Broadband vibration energy harvesting by application of stochastic resonance from rotational environments

  • Y. ZhangEmail author
  • R. ZhengEmail author
  • T. Kaizuka
  • D. Su
  • K. Nakano
  • M.P. Cartmell
Regular Article Piezoelectric Energy Harvesting
Part of the following topical collections:
  1. Nonlinear and Multiscale Dynamics of Smart Materials in Energy Harvesting

Abstract

A model for energy harvesting from a rotating automotive tyre is suggested in which the principle of stochastic resonance is advantageously exploited. A bistable response characteristic is obtained by recourse a small harvester comprising a magnetically repellant configuration in which an instrumented cantilever beam can flip between two physical response states when suitably excited by the rotation of a car wheel into which it is fitted.
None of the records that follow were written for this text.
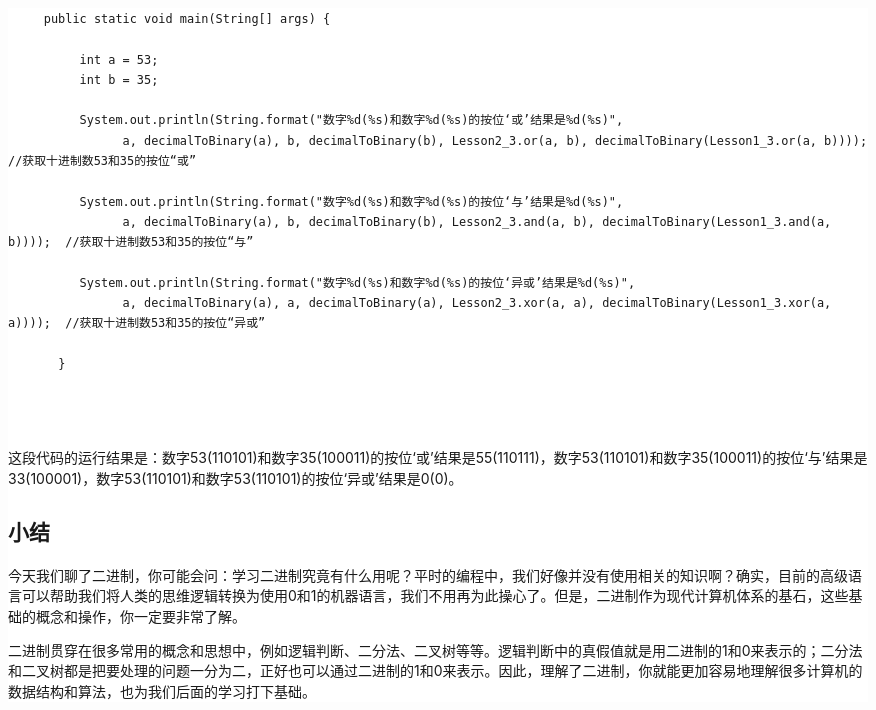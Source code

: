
 ```
     public static void main(String[] args) {
    
          int a = 53;
          int b = 35;
    
          System.out.println(String.format("数字%d(%s)和数字%d(%s)的按位‘或’结果是%d(%s)",
                a, decimalToBinary(a), b, decimalToBinary(b), Lesson2_3.or(a, b), decimalToBinary(Lesson1_3.or(a, b)))); //获取十进制数53和35的按位“或”     
    
          System.out.println(String.format("数字%d(%s)和数字%d(%s)的按位‘与’结果是%d(%s)",
                a, decimalToBinary(a), b, decimalToBinary(b), Lesson2_3.and(a, b), decimalToBinary(Lesson1_3.and(a, b))));  //获取十进制数53和35的按位“与”     
    
          System.out.println(String.format("数字%d(%s)和数字%d(%s)的按位‘异或’结果是%d(%s)",
                a, decimalToBinary(a), a, decimalToBinary(a), Lesson2_3.xor(a, a), decimalToBinary(Lesson1_3.xor(a, a))));  //获取十进制数53和35的按位“异或”     
    
       } 
    
    
    

```

这段代码的运行结果是：数字53\(110101\)和数字35\(100011\)的按位‘或’结果是55\(110111\)，数字53\(110101\)和数字35\(100011\)的按位‘与’结果是33\(100001\)，数字53\(110101\)和数字53\(110101\)的按位‘异或’结果是0\(0\)。

## 小结

今天我们聊了二进制，你可能会问：学习二进制究竟有什么用呢？平时的编程中，我们好像并没有使用相关的知识啊？确实，目前的高级语言可以帮助我们将人类的思维逻辑转换为使用0和1的机器语言，我们不用再为此操心了。但是，二进制作为现代计算机体系的基石，这些基础的概念和操作，你一定要非常了解。

二进制贯穿在很多常用的概念和思想中，例如逻辑判断、二分法、二叉树等等。逻辑判断中的真假值就是用二进制的1和0来表示的；二分法和二叉树都是把要处理的问题一分为二，正好也可以通过二进制的1和0来表示。因此，理解了二进制，你就能更加容易地理解很多计算机的数据结构和算法，也为我们后面的学习打下基础。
The rotation of the wheel creates a periodic modulation which enables stochastic resonance to take place and as a consequence of this for energy to be harvested from road noise transmitted through the tyre. An optimised mathematical model of the system is presented based on a series of experimental tests and it is shown that a ten-fold increase in harvested energy over a comparable monostable case is feasible. The suggested application for this harvester is to provide electrical power for a tyre pressure monitoring system.

Keywords

European Physical Journal Special Topic Cantilever Beam Energy Harvester Stochastic Resonance Instantaneous Power 
These keywords were added by machine and not by the authors. This process is experimental and the keywords may be updated as the learning algorithm improves.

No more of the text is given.